** DATA SECTION follows **

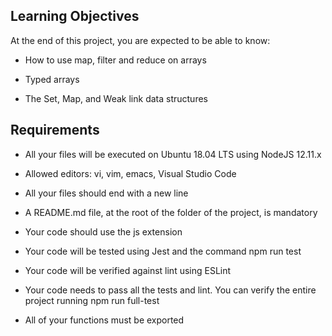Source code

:Learning Objectives
-------------------

At the end of this project, you are expected to be able to know:

*   How to use map, filter and reduce on arrays
    
*   Typed arrays
    
*   The Set, Map, and Weak link data structures
    

Requirements
------------

*   All your files will be executed on Ubuntu 18.04 LTS using NodeJS 12.11.x
    
*   Allowed editors: vi, vim, emacs, Visual Studio Code
    
*   All your files should end with a new line
    
*   A README.md file, at the root of the folder of the project, is mandatory
    
*   Your code should use the js extension
    
*   Your code will be tested using Jest and the command npm run test
    
*   Your code will be verified against lint using ESLint
    
*   Your code needs to pass all the tests and lint. You can verify the entire project running npm run full-test
    
*   All of your functions must be exported
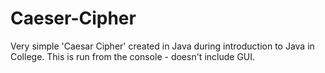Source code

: # Caeser-Cipher
Very simple 'Caesar Cipher' created in Java during introduction to Java in College. This is run from the console - doesn't include GUI.
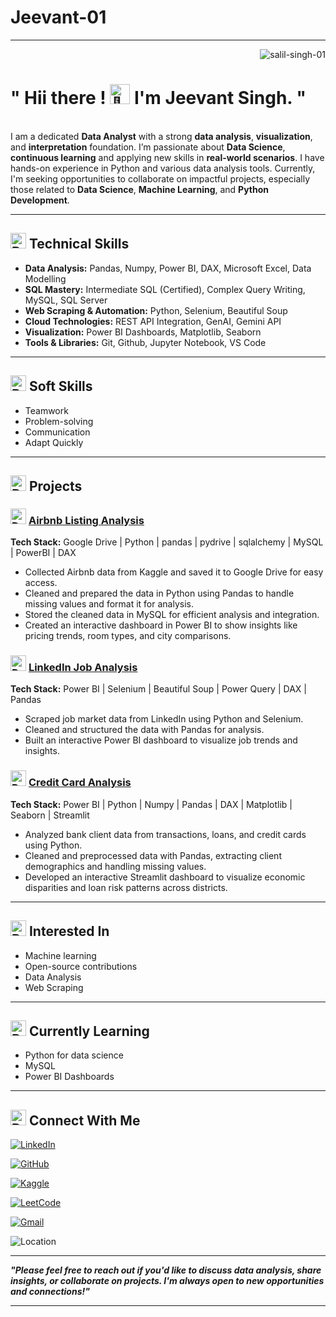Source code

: # Jeevant-01
<hr>
<p align="right"> <img src="https://komarev.com/ghpvc/?username=salil-singh-01&label=Profile%20views&color=0e75b6&style=flat" alt="salil-singh-01" /> </p>
<h1 align="left">" Hii there ! <picture>
  <source srcset="https://fonts.gstatic.com/s/e/notoemoji/latest/1f44b_1f3fb/512.webp" type="image/webp">
  <img src="https://fonts.gstatic.com/s/e/notoemoji/latest/1f44b_1f3fb/512.gif" alt="👋" width="32" height="32">
</picture>  I'm Jeevant Singh. " </h1>

</br>
I am a dedicated <b>Data Analyst</b> with a strong <b>data analysis</b>, <b>visualization</b>, and <b>interpretation</b> foundation. I’m passionate about <b>Data Science</b>, <b>continuous learning</b> and applying new skills in <b>real-world scenarios</b>. I have hands-on experience in Python and various data analysis tools. Currently, I'm seeking opportunities to collaborate on impactful projects, especially those related to <b>Data Science</b>, <b>Machine Learning</b>, and <b>Python Development</b>.
</br>
<hr>


 <h2> <img src="https://drive.google.com/uc?export=view&id=1C3W4IqodHxHeoF8QABPN6kwXyg6BkKtd" width="25" height="25" alt="Description of GIF"> Technical Skills  </h2>

- <b>Data Analysis:</b> Pandas, Numpy, Power BI, DAX, Microsoft Excel, Data Modelling
- <b>SQL Mastery:</b> Intermediate SQL (Certified), Complex Query Writing, MySQL, SQL Server
- <b>Web Scraping & Automation:</b> Python, Selenium, Beautiful Soup
- <b>Cloud Technologies:</b>  REST API Integration, GenAI, Gemini API
- <b>Visualization:</b> Power BI Dashboards, Matplotlib, Seaborn
- <b>Tools & Libraries:</b> Git, Github, Jupyter Notebook, VS Code

<hr>
 <h2> <img src="https://drive.google.com/uc?export=view&id=15qhqDhphwA9gxas5f_OJJBFI7AKgMWiG" width="25" height="25" alt="Description of GIF"> Soft Skills  </h2>

- Teamwork
- Problem-solving
- Communication
- Adapt Quickly

<hr>

 <h2> <img src="https://drive.google.com/uc?export=view&id=1ZmdTX9bWqVfzXu2flL4CmrsFOUqA_aP7" width="25" height="25" alt="Description of GIF"> Projects  </h2>

 ###  <img src="https://drive.google.com/uc?export=view&id=1xhX3FoBoD_S10k77y7XJgKED9sUv57P6" width="25" height="25" alt="Description of GIF"> [Airbnb Listing Analysis](https://github.com/Salil-Singh-01/Airbnb_Listing_Analysis) 
<b>Tech Stack:</b> Google Drive | Python | pandas | pydrive | sqlalchemy | MySQL | PowerBI | DAX
- Collected Airbnb data from Kaggle and saved it to Google Drive for easy access.
- Cleaned and prepared the data in Python using Pandas to handle missing values and format it for analysis.
- Stored the cleaned data in MySQL for efficient analysis and integration.
- Created an interactive dashboard in Power BI to show insights like pricing trends, room types, and city comparisons.

 ###  <img src="https://drive.google.com/uc?export=view&id=1oSVONIvNiD9fO2Qg4ygUsSgk8lwmfSfy" width="25" height="25" alt="Description of GIF"> [LinkedIn Job Analysis](https://github.com/Salil-Singh-01/LinkedIn_Job_Analysis) 
<b>Tech Stack:</b>  Power BI | Selenium | Beautiful Soup | Power Query | DAX | Pandas
- Scraped job market data from LinkedIn using Python and Selenium.
- Cleaned and structured the data with Pandas for analysis.
- Built an interactive Power BI dashboard to visualize job trends and insights.

 ###  <img src="https://drive.google.com/uc?export=view&id=13EbUUWUTaVjLhDmiuuwRBgEnFpwyKxfL" width="25" height="25" alt="Description of GIF"> [Credit Card Analysis](https://github.com/Salil-Singh-01/Credit_Card_Analysis) 
<b>Tech Stack:</b>  Power BI | Python | Numpy | Pandas | DAX | Matplotlib | Seaborn | Streamlit
- Analyzed bank client data from transactions, loans, and credit cards using Python.
- Cleaned and preprocessed data with Pandas, extracting client demographics and handling missing values.
- Developed an interactive Streamlit dashboard to visualize economic disparities and loan risk patterns across districts.

<hr>

<h2> <img src="https://drive.google.com/uc?export=view&id=1PNwZu4EKv5Ic8vKi7jlu6_gwkY4zCvgu" width="25" height="25" alt="Description of GIF"> Interested In  </h2>

- Machine learning
- Open-source contributions
- Data Analysis
- Web Scraping
  
<hr> 

 <h2> <img src="https://drive.google.com/uc?export=view&id=1ubkn_9qL0YjVTqTuKb_Bq1L-o70wEKzj" width="25" height="25" alt="Description of GIF"> Currently Learning   </h2>

- Python for data science
- MySQL
- Power BI Dashboards

<hr>

 <h2> <img src="https://drive.google.com/uc?export=view&id=14ZRUAuREugDJmlzk84EyRTzHJyyL2SIV" width="25" height="25" alt="Description of GIF"> Connect With Me   </h2>

[![LinkedIn](https://img.shields.io/badge/LinkedIn-Salil%20Singh-blue?logo=linkedin)](https://www.linkedin.com/in/jeevant-singh-8b9376232)

[![GitHub](https://img.shields.io/badge/GitHub-Salil--Singh--01-black?logo=github)](https://github.com/Salil-Singh-01)

[![Kaggle](https://img.shields.io/badge/Kaggle-salilsingh2000-blue?logo=kaggle)](https://www.kaggle.com/salilsingh2000)

[![LeetCode](https://img.shields.io/badge/LeetCode-salilsingh2000-orange?logo=leetcode)](https://leetcode.com/salilsingh2000)

[![Gmail](https://img.shields.io/badge/Gmail-salilsingh709%40gmail.com-red?logo=gmail)](mailto:salilsingh709@gmail.com)

![Location](https://img.shields.io/badge/Location-Rewa,_Madhya_Pradesh-blue?logo=google-maps)


<hr>

***"Please feel free to reach out if you'd like to discuss data analysis, share insights, or collaborate on projects. I'm always open to new opportunities and connections!"***

<hr>













<!-- https://drive.google.com/file/d//view?usp=sharing

- 🔭 I’m currently working on [Airbnb_Listing_Analysis](https://github.com/Saswat132002)

- 👯 I’m looking to collaborate on [Credit_Card_Analysis](https://github.com/Saswat132002)

- 🤝 I’m looking for help with [LinkedIn_Job_Analysis](https://github.com/Saswat132002)

<h3 align="left">Connect with me:</h3>
<p align="left">
<a href="https://linkedin.com/in/salil-singh-7164a6287" target="blank"><img align="center" src="https://raw.githubusercontent.com/rahuldkjain/github-profile-readme-generator/master/src/images/icons/Social/linked-in-alt.svg" alt="salil-singh-7164a6287" height="30" width="40" /></a>
<a href="https://kaggle.com/salilsingh2000" target="blank"><img align="center" src="https://raw.githubusercontent.com/rahuldkjain/github-profile-readme-generator/master/src/images/icons/Social/kaggle.svg" alt="salilsingh2000" height="30" width="40" /></a>
<a href="https://www.leetcode.com/salilsingh2000" target="blank"><img align="center" src="https://raw.githubusercontent.com/rahuldkjain/github-profile-readme-generator/master/src/images/icons/Social/leet-code.svg" alt="salilsingh2000" height="30" width="40" /></a>
</p>

<h3 align="left">Languages and Tools:</h3>
<p align="left"> <a href="https://git-scm.com/" target="_blank" rel="noreferrer"> <img src="https://www.vectorlogo.zone/logos/git-scm/git-scm-icon.svg" alt="git" width="40" height="40"/> </a> <a href="https://www.mongodb.com/" target="_blank" rel="noreferrer"> <img src="https://raw.githubusercontent.com/devicons/devicon/master/icons/mongodb/mongodb-original-wordmark.svg" alt="mongodb" width="40" height="40"/> </a> <a href="https://www.mysql.com/" target="_blank" rel="noreferrer"> <img src="https://raw.githubusercontent.com/devicons/devicon/master/icons/mysql/mysql-original-wordmark.svg" alt="mysql" width="40" height="40"/> </a> <a href="https://pandas.pydata.org/" target="_blank" rel="noreferrer"> <img src="https://raw.githubusercontent.com/devicons/devicon/2ae2a900d2f041da66e950e4d48052658d850630/icons/pandas/pandas-original.svg" alt="pandas" width="40" height="40"/> </a> <a href="https://www.python.org" target="_blank" rel="noreferrer"> <img src="https://raw.githubusercontent.com/devicons/devicon/master/icons/python/python-original.svg" alt="python" width="40" height="40"/> </a> <a href="https://scikit-learn.org/" target="_blank" rel="noreferrer"> <img src="https://upload.wikimedia.org/wikipedia/commons/0/05/Scikit_learn_logo_small.svg" alt="scikit_learn" width="40" height="40"/> </a> <a href="https://seaborn.pydata.org/" target="_blank" rel="noreferrer"> <img src="https://seaborn.pydata.org/_images/logo-mark-lightbg.svg" alt="seaborn" width="40" height="40"/> </a> <a href="https://www.selenium.dev" target="_blank" rel="noreferrer"> <img src="https://raw.githubusercontent.com/detain/svg-logos/780f25886640cef088af994181646db2f6b1a3f8/svg/selenium-logo.svg" alt="selenium" width="40" height="40"/> </a> </p>

<p><img align="left" src="https://github-readme-stats.vercel.app/api/top-langs?username=salil-singh-01&show_icons=true&locale=en&layout=compact" alt="salil-singh-01" /></p>

<p>&nbsp;<img align="center" src="https://github-readme-stats.vercel.app/api?username=salil-singh-01&show_icons=true&locale=en" alt="salil-singh-01" /></p>

<p><img align="center" src="https://github-readme-streak-stats.herokuapp.com/?user=salil-singh-01&" alt="salil-singh-01" /></p>
 -->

** End of DATA SECTION **

- _WHAT THIS TASK INVOLVES_: Whatever lies between the first line of the data and the line holding "with a new line", inclusive, should be repeated exactly, apart from the pictures.

- _RESULT OF THE TASK_:
Source code

:Learning Objectives
-------------------

At the end of this project, you are expected to be able to know:

*   How to use map, filter and reduce on arrays
    
*   Typed arrays
    
*   The Set, Map, and Weak link data structures
    

Requirements
------------

*   All your files will be executed on Ubuntu 18.04 LTS using NodeJS 12.11.x
    
*   Allowed editors: vi, vim, emacs, Visual Studio Code
    
*   All your files should end with a new line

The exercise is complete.